Anti-DPP4: In COVID-19 patients, the use of DPP4 inhibitors, such as gliptins, can effectively prevent SARS-CoV-2’s entry into T cells by regulating the activity of DPP4 / CD26, and blocking the host’s CD26 receptor [97].

Anti-CD147: According to a clinical on meplazumab, a humanized therapeutic monoclonal antibody against basigins, this drug can considerably improve the clinical status of COVID-19 patients [98].

Anti-CD209L: In a study conducted by Kondo et al., it was shown that the interactions between SARS-CoV-2 and L-SIGNs can be suppressed by anti–L-SIGN antibodies, mannan, and recombinant L-SIGN/Fc proteins, as an alternative treatment approach for managing severe COVID-19 infections [73].

Anti-vimentin: The use of extracellular recombinant vimentin to inhibit the interaction between the SARS-CoV-2 spike’s RBD and the cell surface membrane is another possible therapeutic approach; this can dramatically reduce the virus’s ability to infect host cells [76]. Up to 80% of the cellular uptake of SARS-CoV-2 pseudo viruses was blocked by anti-vimentin antibodies [99]. Extracellular vimentin serves as a co-receptor for the SARS-CoV-2 spike protein; but it has a lower affinity for the spike protein compared to ACE2 [99]. So, new treatment techniques for preventing and delaying the infection of SARS-CoV-2 might be developed using vimentin-targeting agents.

Anti-heparan sulfate: Lactoferrin (LF), an endogenous natural protein which is found in numerous mucosal secretions and is a non-toxic iron-binding glycoprotein, plays a vital role in the first line of defense against human and animal viruses, acting against both DNA and RNA viruses [100]. It might be a viable anti-coronavirus agent for therapeutic purposes because of its anti-inflammatory properties, its synergistic antiviral activities with remdesivir, and its strong tendency to bind directly to HSPGs.

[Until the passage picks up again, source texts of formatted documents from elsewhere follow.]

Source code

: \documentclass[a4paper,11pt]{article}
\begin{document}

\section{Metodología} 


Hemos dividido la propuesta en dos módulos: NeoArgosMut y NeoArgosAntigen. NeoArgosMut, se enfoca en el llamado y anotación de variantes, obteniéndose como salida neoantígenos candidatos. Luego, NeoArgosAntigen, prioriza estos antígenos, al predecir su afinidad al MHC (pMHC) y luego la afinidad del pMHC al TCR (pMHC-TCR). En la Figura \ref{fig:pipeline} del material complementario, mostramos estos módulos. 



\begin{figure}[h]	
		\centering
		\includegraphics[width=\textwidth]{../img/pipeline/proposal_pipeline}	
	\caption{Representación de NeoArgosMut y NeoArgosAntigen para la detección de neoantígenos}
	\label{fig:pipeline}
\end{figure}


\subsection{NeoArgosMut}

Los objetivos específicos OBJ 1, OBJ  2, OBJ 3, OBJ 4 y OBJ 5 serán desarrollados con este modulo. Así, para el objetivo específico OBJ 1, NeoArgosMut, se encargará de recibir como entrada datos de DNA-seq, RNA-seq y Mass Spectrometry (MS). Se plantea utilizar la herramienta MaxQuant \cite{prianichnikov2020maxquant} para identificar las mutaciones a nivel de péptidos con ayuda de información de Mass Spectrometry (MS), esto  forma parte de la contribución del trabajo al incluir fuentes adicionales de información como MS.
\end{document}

Anti-sialic acids: Acidic glycans mediate RBD’s binding to ABH blood group antigens (particularly A and H), which might explain why people with these blood types are more vulnerable to SARS-CoV-2 infection [101]. The mechanism of hydroxychloroquine, as the first medication suggested for controlling the infection, was to block the binding of spike’s NTD to gangliosides [102]. Overall, although SARS-CoV-2 mainly affects the respiratory system; sialylated glycans can assist this virus in invading multiple other organ systems.

Conclusion

The emergence of SARS-CoV-2 has demonstrated repeatedly that the coronaviruses’ evolutionary history offers a diversity of strategies as well as new and more hazardous varieties. These viruses may adapt to new environments and hosts, as well as being transmitted between species by targeting alternative receptors. They have the ability to proliferate quickly by infecting new host populations through a variety of cellular proteins. Although ACE2 is considered to be the major receptor for SARS-CoV-2; additional variables and cellular components contribute to the virus’s pathogenicity. As human ACE2 mRNAs are distributed differently in various tissues, and have a minimal expression level in the lungs, SARS-CoV-2 is more likely to use alternate receptors to enter cells. According to the findings of this review, the potential for antigenic alterations caused by mutations in the spike protein, which make antibody therapies ineffective in neutralizing the virus, necessitates the identification and analysis of the underlying orientation mechanisms. SARS-CoV-2 binds to a variety of receptors. This knowledge can help us fully comprehend how the infection is spread between the animals, and how it affects human cells and tissues. The different receptor distribution and expression on cells and tissue surfaces, which might operate as central or common receptors, may help explain and predict the heterogeneity of the clinical features observed in SARS-CoV-2 patients.

Correspondingly, therapeutic approaches can be developed by targeting cellular components such as glycans or polysaccharides that facilitate the early interactions between the viruses and host cells. As a result, a full understanding of SARS-CoV-2’s entrance, pathogenesis, and transmission is critical in determining the disease’s prognosis, therapy, and its potential preventive measures.